After a user has been authenticated to access files in a system, the user has to be authorized in order to determine if they are allowed partial or full access to certain files. The authorization policy of a system determines what a user can do. For example, an employee has to first authenticate themselves while trying to access the company’s system software. After successful authentication, the employee can access only those files which the system administrator has authorized them to access.
What are the features of uqudo’s authentication process?
uqudo’s authentication process uses state-of-the-art biometrics for passwordless login, multi-factor authentication, account recovery, transaction authorization, and more.
- Passwordless login
As the term indicates, passwordless login refers to user authentication without the hassle of using a password and using other methods like verifying credentials using a secondary device, biometrics, or OTPs for authenticating a user.
- Biometric Authentication
A comprehensive biometric authentication solution is another important feature of uqudo’s authentication process. In this, users are verified using specific physical features such as facial recognition, fingerprint scans, retina, and iris recognition. Since biometrics are hard to replicate, this solution is very secure.
- Two-Factor Authentication
2FA adds a second layer of authentication while verifying a user’s identity. uqudo’s two-factor authentication service uses facial recognition as the second factor, making it very difficult to be stolen by identity thieves.
- FIDO & FIDO2 Authentication
uqudo uses Fast Identity Online for an extra secure authentication process. FIDO2 represents a passwordless authentication process on top of an existing two-factor authentication, making the system even more secure. uqudo’s FIDO2 authentication services use a combination of authentication and cryptography making our passwordless authentication services very safe.
- Account Recovery
When a user is unable to authenticate themselves for whatever reason they have to recover their account through a number of steps. Generally, a user has to answer various questions or validate themselves through numerous OTPs to recover their account. However, uqudo’s account recovery solutions involve easier steps like face, fingerprint, or voice verification to authenticate the account owner.

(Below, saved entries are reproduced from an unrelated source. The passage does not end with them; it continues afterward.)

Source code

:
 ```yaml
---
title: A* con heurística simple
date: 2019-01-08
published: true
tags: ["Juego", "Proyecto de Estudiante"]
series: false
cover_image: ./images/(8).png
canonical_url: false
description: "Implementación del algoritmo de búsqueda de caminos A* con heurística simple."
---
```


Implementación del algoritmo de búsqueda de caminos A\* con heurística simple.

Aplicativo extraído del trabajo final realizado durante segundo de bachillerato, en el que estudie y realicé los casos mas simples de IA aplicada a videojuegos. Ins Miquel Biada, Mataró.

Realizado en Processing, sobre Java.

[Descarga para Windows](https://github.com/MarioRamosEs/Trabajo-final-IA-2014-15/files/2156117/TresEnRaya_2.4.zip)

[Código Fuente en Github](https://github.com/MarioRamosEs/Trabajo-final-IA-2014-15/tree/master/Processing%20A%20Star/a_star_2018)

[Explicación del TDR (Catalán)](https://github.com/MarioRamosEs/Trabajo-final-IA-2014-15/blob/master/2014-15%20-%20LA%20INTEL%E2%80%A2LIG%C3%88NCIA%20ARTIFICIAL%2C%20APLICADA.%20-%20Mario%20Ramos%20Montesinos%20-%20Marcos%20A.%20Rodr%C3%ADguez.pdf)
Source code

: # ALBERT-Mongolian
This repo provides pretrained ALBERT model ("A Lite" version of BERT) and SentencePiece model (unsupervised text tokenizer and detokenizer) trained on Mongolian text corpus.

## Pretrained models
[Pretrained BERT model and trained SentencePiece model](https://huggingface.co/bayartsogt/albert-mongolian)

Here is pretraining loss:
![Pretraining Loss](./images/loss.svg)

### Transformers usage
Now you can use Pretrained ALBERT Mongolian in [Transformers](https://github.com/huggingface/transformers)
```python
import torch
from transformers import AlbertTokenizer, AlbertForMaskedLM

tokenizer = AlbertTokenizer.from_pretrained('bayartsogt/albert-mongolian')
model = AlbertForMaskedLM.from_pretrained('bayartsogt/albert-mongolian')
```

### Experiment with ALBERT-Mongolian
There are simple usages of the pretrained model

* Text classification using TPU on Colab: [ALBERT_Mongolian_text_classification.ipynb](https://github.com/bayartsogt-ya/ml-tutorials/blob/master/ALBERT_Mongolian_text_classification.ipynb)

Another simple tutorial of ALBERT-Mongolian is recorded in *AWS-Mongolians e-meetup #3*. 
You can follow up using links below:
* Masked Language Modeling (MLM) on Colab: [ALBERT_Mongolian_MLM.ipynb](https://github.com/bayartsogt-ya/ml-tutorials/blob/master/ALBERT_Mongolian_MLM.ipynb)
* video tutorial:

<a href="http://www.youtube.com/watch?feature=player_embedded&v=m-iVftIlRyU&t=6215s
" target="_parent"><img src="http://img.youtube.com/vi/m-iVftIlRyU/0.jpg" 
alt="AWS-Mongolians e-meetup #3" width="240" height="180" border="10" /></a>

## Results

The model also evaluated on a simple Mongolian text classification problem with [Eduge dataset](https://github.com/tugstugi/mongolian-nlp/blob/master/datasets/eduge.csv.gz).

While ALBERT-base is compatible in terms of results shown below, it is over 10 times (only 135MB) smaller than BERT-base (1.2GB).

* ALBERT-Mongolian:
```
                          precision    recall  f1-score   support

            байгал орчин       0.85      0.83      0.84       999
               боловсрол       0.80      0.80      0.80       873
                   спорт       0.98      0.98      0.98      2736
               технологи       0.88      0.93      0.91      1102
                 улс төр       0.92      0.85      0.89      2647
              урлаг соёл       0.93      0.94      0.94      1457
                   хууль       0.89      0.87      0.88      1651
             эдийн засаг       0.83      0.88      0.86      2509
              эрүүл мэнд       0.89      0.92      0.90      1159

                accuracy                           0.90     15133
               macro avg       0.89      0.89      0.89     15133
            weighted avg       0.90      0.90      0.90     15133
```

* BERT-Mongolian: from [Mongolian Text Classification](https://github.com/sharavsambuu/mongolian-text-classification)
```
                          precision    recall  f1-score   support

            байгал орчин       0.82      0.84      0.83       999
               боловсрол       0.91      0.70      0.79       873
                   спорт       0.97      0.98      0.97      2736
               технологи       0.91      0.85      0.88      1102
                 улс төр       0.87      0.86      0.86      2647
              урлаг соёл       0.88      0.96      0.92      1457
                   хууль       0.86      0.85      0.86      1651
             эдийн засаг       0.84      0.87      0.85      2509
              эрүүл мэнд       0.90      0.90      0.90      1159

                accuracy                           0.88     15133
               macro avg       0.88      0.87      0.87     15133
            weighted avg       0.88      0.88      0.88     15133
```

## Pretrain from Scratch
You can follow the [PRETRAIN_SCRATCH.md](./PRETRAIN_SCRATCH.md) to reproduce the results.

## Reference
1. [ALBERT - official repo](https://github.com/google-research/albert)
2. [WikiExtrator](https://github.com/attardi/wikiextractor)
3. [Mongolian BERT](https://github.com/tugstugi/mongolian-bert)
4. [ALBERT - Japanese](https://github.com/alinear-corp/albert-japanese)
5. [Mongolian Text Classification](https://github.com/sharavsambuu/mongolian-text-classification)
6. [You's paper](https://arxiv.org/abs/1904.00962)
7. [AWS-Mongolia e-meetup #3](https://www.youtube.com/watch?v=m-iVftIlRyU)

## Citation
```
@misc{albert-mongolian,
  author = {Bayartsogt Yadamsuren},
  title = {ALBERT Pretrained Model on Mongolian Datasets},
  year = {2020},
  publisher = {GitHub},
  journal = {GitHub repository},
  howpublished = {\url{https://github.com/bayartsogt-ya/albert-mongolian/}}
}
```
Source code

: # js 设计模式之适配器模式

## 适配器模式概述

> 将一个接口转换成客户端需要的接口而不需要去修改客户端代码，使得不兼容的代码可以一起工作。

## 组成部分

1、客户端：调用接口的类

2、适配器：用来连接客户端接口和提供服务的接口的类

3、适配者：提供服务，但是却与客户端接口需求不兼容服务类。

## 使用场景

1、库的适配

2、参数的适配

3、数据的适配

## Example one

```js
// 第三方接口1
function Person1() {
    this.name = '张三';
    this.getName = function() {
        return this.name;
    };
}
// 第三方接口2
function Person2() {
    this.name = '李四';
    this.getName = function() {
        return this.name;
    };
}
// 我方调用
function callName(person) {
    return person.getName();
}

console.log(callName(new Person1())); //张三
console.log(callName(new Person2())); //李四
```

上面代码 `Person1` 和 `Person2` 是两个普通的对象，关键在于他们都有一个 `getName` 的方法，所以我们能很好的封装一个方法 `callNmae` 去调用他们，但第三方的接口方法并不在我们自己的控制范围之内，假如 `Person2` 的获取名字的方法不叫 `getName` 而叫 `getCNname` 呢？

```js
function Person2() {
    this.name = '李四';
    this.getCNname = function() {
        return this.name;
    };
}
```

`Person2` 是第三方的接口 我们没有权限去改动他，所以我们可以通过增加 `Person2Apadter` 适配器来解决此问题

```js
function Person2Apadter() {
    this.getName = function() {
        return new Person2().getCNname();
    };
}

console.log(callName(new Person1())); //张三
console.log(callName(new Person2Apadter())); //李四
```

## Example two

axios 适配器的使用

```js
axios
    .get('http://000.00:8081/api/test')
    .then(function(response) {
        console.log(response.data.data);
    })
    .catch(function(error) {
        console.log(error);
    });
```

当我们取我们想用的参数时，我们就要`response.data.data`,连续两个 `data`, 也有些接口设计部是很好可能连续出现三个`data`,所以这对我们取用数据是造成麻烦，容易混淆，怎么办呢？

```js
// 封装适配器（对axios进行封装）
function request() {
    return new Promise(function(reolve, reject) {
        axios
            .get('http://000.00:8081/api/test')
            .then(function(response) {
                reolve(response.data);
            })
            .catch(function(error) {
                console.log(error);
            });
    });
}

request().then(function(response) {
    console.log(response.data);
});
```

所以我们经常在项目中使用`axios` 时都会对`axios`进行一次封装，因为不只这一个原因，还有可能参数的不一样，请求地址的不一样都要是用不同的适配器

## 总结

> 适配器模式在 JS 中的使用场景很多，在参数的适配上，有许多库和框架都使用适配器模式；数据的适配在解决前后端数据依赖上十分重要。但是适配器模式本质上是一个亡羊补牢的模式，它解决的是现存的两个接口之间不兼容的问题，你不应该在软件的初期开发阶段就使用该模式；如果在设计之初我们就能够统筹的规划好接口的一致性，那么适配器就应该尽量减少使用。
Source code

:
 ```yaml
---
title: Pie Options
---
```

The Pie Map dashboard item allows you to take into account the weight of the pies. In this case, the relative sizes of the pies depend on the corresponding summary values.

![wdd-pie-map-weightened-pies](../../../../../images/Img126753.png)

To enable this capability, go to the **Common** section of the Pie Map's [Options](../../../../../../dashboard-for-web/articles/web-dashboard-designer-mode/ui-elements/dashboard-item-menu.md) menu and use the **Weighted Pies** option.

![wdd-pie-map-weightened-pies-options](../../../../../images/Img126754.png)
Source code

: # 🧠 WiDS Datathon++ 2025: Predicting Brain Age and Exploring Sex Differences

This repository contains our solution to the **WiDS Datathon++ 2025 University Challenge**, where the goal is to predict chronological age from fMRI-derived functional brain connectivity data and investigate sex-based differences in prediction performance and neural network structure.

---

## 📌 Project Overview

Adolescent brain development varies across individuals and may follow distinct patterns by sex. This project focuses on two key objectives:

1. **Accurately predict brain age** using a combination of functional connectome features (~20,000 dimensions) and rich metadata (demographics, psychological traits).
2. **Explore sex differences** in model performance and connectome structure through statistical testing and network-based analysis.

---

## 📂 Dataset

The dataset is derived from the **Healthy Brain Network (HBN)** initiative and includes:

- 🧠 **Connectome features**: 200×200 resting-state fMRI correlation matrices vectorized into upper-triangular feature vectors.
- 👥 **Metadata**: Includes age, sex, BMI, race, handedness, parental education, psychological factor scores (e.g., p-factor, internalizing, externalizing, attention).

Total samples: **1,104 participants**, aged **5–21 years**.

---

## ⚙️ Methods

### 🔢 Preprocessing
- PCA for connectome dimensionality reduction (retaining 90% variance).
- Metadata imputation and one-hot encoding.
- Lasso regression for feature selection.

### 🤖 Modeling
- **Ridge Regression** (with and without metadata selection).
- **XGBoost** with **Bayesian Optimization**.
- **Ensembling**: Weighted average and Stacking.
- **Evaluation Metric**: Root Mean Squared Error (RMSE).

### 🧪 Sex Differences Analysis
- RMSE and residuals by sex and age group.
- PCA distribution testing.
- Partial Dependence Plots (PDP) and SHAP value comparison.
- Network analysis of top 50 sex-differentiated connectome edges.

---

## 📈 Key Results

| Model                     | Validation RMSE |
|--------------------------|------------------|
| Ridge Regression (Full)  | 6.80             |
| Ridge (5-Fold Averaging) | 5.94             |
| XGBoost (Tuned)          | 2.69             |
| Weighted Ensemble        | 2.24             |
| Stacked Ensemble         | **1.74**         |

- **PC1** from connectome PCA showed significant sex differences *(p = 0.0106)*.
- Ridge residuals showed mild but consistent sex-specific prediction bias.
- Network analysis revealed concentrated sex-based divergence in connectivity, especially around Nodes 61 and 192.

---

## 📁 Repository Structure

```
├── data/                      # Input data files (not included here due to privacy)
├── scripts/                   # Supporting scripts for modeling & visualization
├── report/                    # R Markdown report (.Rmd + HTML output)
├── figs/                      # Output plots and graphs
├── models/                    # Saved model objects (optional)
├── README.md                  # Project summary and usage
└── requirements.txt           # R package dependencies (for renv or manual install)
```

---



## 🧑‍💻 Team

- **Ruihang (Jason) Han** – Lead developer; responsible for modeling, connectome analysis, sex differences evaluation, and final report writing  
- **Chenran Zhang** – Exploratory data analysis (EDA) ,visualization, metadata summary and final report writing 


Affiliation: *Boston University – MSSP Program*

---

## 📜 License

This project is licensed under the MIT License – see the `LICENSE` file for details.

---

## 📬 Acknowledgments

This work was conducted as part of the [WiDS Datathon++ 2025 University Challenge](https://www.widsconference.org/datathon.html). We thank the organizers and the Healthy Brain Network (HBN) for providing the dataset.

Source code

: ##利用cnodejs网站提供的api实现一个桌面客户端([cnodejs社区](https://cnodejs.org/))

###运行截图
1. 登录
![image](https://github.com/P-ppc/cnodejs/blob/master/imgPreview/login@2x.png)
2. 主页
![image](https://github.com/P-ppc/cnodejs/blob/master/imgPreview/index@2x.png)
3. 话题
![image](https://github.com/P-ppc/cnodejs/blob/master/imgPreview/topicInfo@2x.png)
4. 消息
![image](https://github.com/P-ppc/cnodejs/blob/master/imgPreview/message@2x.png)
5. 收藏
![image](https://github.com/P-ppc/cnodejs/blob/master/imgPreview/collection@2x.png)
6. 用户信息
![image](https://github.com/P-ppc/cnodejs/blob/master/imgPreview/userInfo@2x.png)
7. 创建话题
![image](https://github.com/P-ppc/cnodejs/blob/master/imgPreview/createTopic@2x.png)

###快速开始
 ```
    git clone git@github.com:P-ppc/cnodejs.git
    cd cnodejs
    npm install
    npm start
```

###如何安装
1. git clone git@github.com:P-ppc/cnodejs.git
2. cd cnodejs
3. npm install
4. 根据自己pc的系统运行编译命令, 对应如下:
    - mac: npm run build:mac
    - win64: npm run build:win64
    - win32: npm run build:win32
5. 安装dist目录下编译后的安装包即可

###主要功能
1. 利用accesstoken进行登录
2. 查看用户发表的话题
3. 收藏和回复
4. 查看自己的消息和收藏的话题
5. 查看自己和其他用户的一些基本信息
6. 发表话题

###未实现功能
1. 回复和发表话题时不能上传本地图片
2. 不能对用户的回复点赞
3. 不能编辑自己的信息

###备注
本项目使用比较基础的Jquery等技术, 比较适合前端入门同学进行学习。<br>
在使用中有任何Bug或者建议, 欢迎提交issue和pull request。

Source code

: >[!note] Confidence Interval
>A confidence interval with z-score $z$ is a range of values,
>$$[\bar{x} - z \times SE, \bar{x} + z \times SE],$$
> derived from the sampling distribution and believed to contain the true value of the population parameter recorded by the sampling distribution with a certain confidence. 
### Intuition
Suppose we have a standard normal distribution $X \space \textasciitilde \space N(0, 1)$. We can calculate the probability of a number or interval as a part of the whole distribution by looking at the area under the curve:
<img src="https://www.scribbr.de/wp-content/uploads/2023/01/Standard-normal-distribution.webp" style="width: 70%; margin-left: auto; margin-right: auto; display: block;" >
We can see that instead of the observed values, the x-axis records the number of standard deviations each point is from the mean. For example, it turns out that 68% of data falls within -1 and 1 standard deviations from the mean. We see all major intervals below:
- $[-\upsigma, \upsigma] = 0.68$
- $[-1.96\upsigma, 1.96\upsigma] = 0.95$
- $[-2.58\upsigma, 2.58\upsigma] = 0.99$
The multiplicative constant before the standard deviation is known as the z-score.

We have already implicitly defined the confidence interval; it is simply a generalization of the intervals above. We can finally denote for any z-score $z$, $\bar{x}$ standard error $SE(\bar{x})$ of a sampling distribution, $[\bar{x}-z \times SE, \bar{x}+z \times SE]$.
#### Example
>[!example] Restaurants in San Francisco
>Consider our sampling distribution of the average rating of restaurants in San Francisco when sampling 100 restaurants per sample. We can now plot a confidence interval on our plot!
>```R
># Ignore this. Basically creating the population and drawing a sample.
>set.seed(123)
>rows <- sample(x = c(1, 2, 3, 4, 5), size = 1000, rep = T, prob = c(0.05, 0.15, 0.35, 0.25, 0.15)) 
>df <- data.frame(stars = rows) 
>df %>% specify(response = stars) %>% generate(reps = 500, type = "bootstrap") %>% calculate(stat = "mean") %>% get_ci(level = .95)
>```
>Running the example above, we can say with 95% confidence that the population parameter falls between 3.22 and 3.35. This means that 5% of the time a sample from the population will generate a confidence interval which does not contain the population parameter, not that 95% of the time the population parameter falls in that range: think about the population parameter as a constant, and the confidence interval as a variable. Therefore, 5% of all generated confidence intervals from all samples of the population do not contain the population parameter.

- Transactional authorization
Transactional authorization is an important step for authorization of an online transaction, to check if a transaction has been done by the authorized bank account holder or not. uqudo’s transactional authorization services verify sensitive operations for banking systems using time-based OTPs or biometric sign-ins.
How does uqudo’s authentication system work?
uqudo’s fast and highly secure authentication procedure involves the following steps:
- A selfie of the user and biometric data is captured during the signing-up process.
- For logging in, the user has to simply verify their biometrics
- The captured biometric can then be used for two-factor authentication, account recovery, and transaction authentication.
Why choose uqudo for your organization’s seamless authentication process?
- uqudo’s impeccable authentication helps enhance your user experience with fast and frictionless logins.
- Our stringent authentication policy eliminates the chances of stolen identities due to weak or misused passwords.
- Our easy-to-implement authentication protocols eliminate your need for extensive IT support for everyday authentication processes.
- To reduce the hassle of constant log-ins, our ongoing KYC procedures can help authenticate your future transactions.